Linford Detweiler of Over the Rhine was the other, which surprised me because I expected I would choose Karin, the lead singer in the band, the voice, the obvious choice for a woman who finds herself an artist in a world not built for us.  But it was her husband, the other pair in that duo of gusto glory that I chose.  I sat with that revelation a bit at first. Then, I realized that it was his letters to their mailing list that draw me close, help me see in profound and gentle ways. Almost as much as their music, I love those letters.

Then, my lists of admiration spun out, dozens of words of why I love them – everything from fashion to languid, lean body types so different than my own.  Then, as the sparkly dust around the frenzy of getting the words down settled into sunlit patterns, I saw it.

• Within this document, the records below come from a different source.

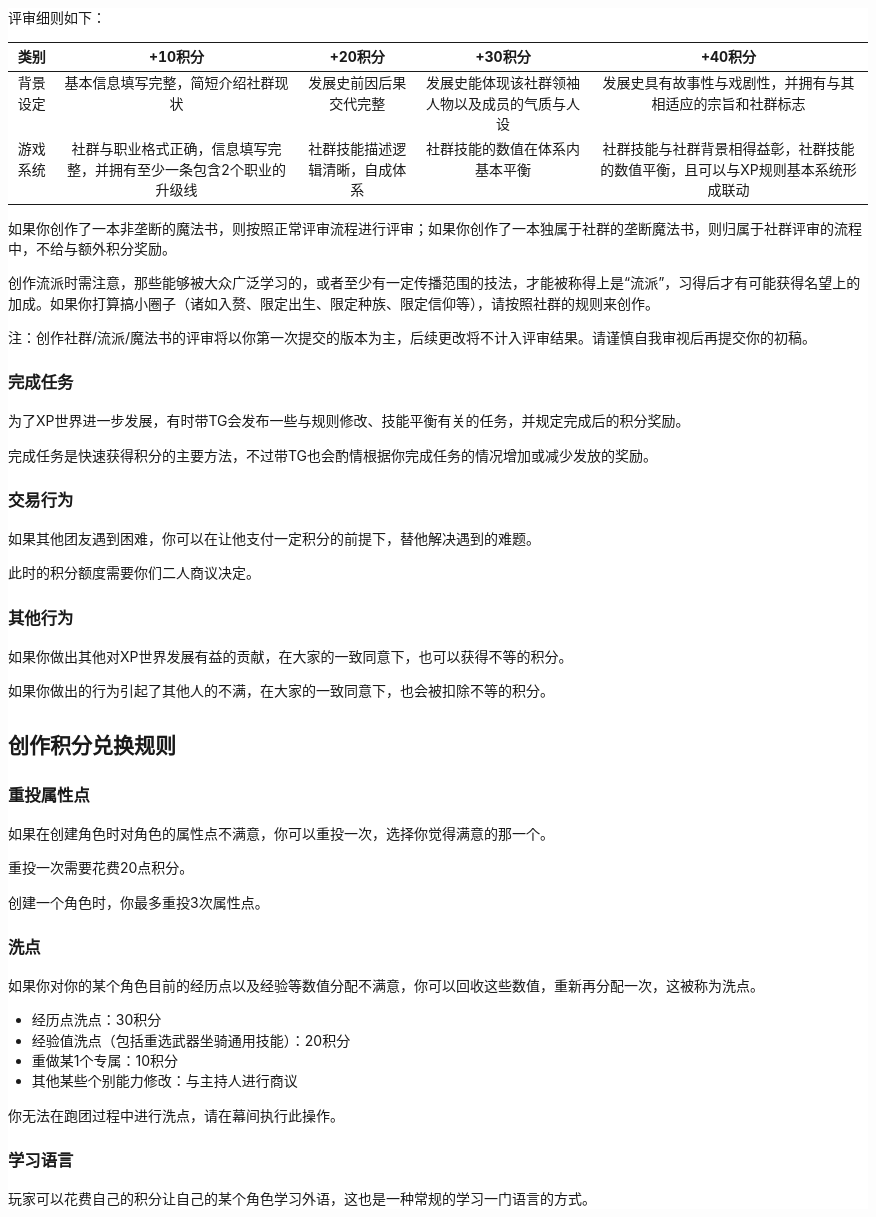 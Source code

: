 评审细则如下：

类别|+10积分|+20积分|+30积分|+40积分
:--:|:--:|:--:|:--:|:--:
背景设定|基本信息填写完整，简短介绍社群现状|发展史前因后果交代完整|发展史能体现该社群领袖人物以及成员的气质与人设|发展史具有故事性与戏剧性，并拥有与其相适应的宗旨和社群标志
游戏系统|社群与职业格式正确，信息填写完整，并拥有至少一条包含2个职业的升级线|社群技能描述逻辑清晰，自成体系|社群技能的数值在体系内基本平衡|社群技能与社群背景相得益彰，社群技能的数值平衡，且可以与XP规则基本系统形成联动

如果你创作了一本非垄断的魔法书，则按照正常评审流程进行评审；如果你创作了一本独属于社群的垄断魔法书，则归属于社群评审的流程中，不给与额外积分奖励。

创作流派时需注意，那些能够被大众广泛学习的，或者至少有一定传播范围的技法，才能被称得上是“流派”，习得后才有可能获得名望上的加成。如果你打算搞小圈子（诸如入赘、限定出生、限定种族、限定信仰等），请按照社群的规则来创作。

注：创作社群/流派/魔法书的评审将以你第一次提交的版本为主，后续更改将不计入评审结果。请谨慎自我审视后再提交你的初稿。

### 完成任务

为了XP世界进一步发展，有时带TG会发布一些与规则修改、技能平衡有关的任务，并规定完成后的积分奖励。

完成任务是快速获得积分的主要方法，不过带TG也会酌情根据你完成任务的情况增加或减少发放的奖励。

### 交易行为

如果其他团友遇到困难，你可以在让他支付一定积分的前提下，替他解决遇到的难题。

此时的积分额度需要你们二人商议决定。

### 其他行为

如果你做出其他对XP世界发展有益的贡献，在大家的一致同意下，也可以获得不等的积分。

如果你做出的行为引起了其他人的不满，在大家的一致同意下，也会被扣除不等的积分。

## 创作积分兑换规则

### 重投属性点

如果在创建角色时对角色的属性点不满意，你可以重投一次，选择你觉得满意的那一个。

重投一次需要花费20点积分。

创建一个角色时，你最多重投3次属性点。

### 洗点

如果你对你的某个角色目前的经历点以及经验等数值分配不满意，你可以回收这些数值，重新再分配一次，这被称为洗点。

* 经历点洗点：30积分
* 经验值洗点（包括重选武器坐骑通用技能）：20积分
* 重做某1个专属：10积分
* 其他某些个别能力修改：与主持人进行商议

你无法在跑团过程中进行洗点，请在幕间执行此操作。

### 学习语言

玩家可以花费自己的积分让自己的某个角色学习外语，这也是一种常规的学习一门语言的方式。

Both Julie and Linford are strong but soft. They both speak and appreciate silence. They are both godly without the brusqueness of aggressive righteousness.

The world says we must fight, strive, hustle for what we want. We are taught as humans – men and women – that we must be strong most but feign tenderness. Life seems to say speak, shout really, all the time, to be heard.

I am so tired of my passion, my strength, my speech requiring so very much bigness.  It is deceptive to appear strong every moment, to always, every minute work, to shout, “Look at me. Over here. I’m doing something you should see.”

Strength can be – usually is – a quiet thing, a breakable thing, a soft-fingered, fern-like thing.  Truth when spoken well is not loud but a whisper, a gentle hush that reaches the ears that need it.  Righteousness in its purest form is small, precious, glimpsed not brazen and pronounced on a t-shirt.

Linford and Julie remind me of these things.  They show me that we can live true and beautiful in our art and our lives without so much shouting and posturing.

They remind me that sometimes our most lasting gifts to the world are not the ones we would expect. Instead, they may be quiet letters and gleaming, wire bowls that glint light into the darkness even years later.

I cannot recommend Kelly Rae Roberts’ “Hello Soul, Hello Mixed Media Mantras” class enough.  It is challenging me, cracking me, grounding me in new ways that I know will change my writing and my life.